Il primo ricordo che ho di Giuseppe è antichissimo e annebbiato. Avevo tredici anni, avevo da poco iniziato a frequentare il centro sociale. Ma lo facevo ancora da turista. Piccola, timida, incuriosita da quel mondo pieno di parole, di gente varia, di poster parlanti, di musica. Ricordo di aver messo piede nella sala prove fuori al giardino. Forse tra "quelli del centro sociale" in quel momento conoscevo soltanto Joe, che negli anni a venire sarebbe diventato mentore, accompagnatore a concerti fuori città, garante con i genitori di noialtri minorenni. Joe suonava la batteria, poi non ricordo chi altro ci fosse nel gruppo, perché questo ragazzo magrissimo, nerovestito e con un cappio al collo catturò troppo la mia attenzione. Ma avevo tredici anni e il coprifuoco era alle 19 in autobus. Avrò ascoltato al massimo una canzone di quella musica che all’epoca poteva essere soltanto gotica.

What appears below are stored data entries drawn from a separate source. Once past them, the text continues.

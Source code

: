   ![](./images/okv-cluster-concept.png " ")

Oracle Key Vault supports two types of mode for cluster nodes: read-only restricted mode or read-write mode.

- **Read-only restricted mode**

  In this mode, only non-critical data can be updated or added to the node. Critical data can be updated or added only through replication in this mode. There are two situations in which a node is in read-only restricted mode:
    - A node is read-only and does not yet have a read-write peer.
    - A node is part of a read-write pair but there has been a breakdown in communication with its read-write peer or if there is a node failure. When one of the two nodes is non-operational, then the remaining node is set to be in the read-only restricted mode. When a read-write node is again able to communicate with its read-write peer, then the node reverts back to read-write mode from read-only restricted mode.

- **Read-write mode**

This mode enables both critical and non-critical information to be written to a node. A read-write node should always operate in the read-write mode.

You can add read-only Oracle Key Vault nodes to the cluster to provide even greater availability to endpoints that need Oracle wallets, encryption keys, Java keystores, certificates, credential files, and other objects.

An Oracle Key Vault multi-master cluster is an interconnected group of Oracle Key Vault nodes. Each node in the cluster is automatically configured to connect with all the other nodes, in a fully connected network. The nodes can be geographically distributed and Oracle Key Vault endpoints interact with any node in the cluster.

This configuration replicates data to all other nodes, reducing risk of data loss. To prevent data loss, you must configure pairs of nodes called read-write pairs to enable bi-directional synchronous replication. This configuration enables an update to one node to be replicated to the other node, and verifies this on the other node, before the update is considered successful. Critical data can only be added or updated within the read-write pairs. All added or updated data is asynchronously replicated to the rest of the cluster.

Poi la memoria fa i salti e mi porta uno-due anni più avanti. Vivevo già la mia prima serissima cotta omosessuale dell’adolescenza e continuando a frequentare il centro sociale mi resi conto di non essere l’unica persona fatta così. Non ricordo neanche chi mi disse che Giuseppe era gay e che stava con Mario. Di gay io ne avevo visti un paio (sempre là attorno), ma erano un po’ checche, riconoscibili in quanto gay! Giuseppe e Mario proprio no. Così imparai a conoscere un po’ di mondo omosessuale a me sconosciuto. Genet e Fassbinder, il mondo leather, gli uomini baffuti e barbuti.

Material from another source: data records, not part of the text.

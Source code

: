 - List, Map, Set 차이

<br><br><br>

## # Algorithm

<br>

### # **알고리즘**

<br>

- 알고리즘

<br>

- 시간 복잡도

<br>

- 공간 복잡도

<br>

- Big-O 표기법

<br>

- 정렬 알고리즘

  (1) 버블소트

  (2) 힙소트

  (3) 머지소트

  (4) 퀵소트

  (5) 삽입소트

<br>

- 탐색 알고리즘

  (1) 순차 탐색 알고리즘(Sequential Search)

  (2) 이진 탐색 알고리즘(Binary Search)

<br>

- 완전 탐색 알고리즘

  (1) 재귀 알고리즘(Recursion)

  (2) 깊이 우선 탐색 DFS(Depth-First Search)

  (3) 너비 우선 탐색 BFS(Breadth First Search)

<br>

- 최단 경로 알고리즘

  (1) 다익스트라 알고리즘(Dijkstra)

Giuseppe era un artista. Bravissimo a disegnare, mi ricordo la sua china già sulle vecchie fanzine autoprodotte e sui manifesti di concerti e iniziative, quelli fatti fotocopiando e assemblando, prima dell’arrivo del primo 486.

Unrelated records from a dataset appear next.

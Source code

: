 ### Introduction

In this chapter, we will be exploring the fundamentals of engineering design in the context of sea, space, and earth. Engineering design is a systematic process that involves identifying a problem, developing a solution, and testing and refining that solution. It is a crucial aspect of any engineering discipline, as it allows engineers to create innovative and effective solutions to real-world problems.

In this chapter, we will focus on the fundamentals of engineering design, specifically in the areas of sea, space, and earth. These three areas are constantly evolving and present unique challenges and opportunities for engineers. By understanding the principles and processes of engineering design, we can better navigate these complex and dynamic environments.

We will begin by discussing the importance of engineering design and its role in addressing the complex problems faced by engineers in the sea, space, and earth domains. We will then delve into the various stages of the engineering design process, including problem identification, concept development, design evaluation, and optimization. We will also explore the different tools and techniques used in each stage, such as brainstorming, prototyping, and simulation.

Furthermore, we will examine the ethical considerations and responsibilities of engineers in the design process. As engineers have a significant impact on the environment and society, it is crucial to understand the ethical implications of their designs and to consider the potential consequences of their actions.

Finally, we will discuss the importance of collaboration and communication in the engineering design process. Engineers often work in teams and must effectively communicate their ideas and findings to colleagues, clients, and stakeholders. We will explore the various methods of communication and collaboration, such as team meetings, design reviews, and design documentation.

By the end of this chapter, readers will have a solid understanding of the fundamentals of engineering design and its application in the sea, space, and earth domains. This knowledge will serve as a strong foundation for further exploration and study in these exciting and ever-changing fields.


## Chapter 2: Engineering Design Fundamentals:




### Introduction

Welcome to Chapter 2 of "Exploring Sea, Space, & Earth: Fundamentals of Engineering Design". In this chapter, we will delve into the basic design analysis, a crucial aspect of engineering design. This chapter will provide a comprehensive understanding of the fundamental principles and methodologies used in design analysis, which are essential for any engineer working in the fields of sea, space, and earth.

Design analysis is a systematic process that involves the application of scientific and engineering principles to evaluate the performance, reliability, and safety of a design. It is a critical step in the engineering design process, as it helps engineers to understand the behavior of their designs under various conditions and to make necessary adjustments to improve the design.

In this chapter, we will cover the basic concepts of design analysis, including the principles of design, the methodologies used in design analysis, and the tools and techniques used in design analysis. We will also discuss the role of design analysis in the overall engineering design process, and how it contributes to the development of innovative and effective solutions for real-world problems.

Poi arrivammo a suonare insieme, intorno ai miei diciassette anni.
Dopo sono arrivate altre cose. Le malattie, non una sola. Ma è arrivata anche la distanza, le direzioni diverse. Poi sono venuta via e ho rotto del tutto con tutto la mia vita passata laggiù al sud.
Ora voglio ricordare Giuseppe in due modi:  in un concerto dei Gunslingers (i miei diciassette anni, appunto), a petto nudo in pantaloni di pelle nera mentre urla nel microfono Search and Destroy. E moltissimi anni dopo (che erano comunque dieci anni fa) quando l’ho visto per l’ultima volta, super eccitato come tutti, al Roma World Pride del 2000: ci siamo abbracciati e mi ha detto "Tutto questo è fantastico". Ciao, Giuseppe.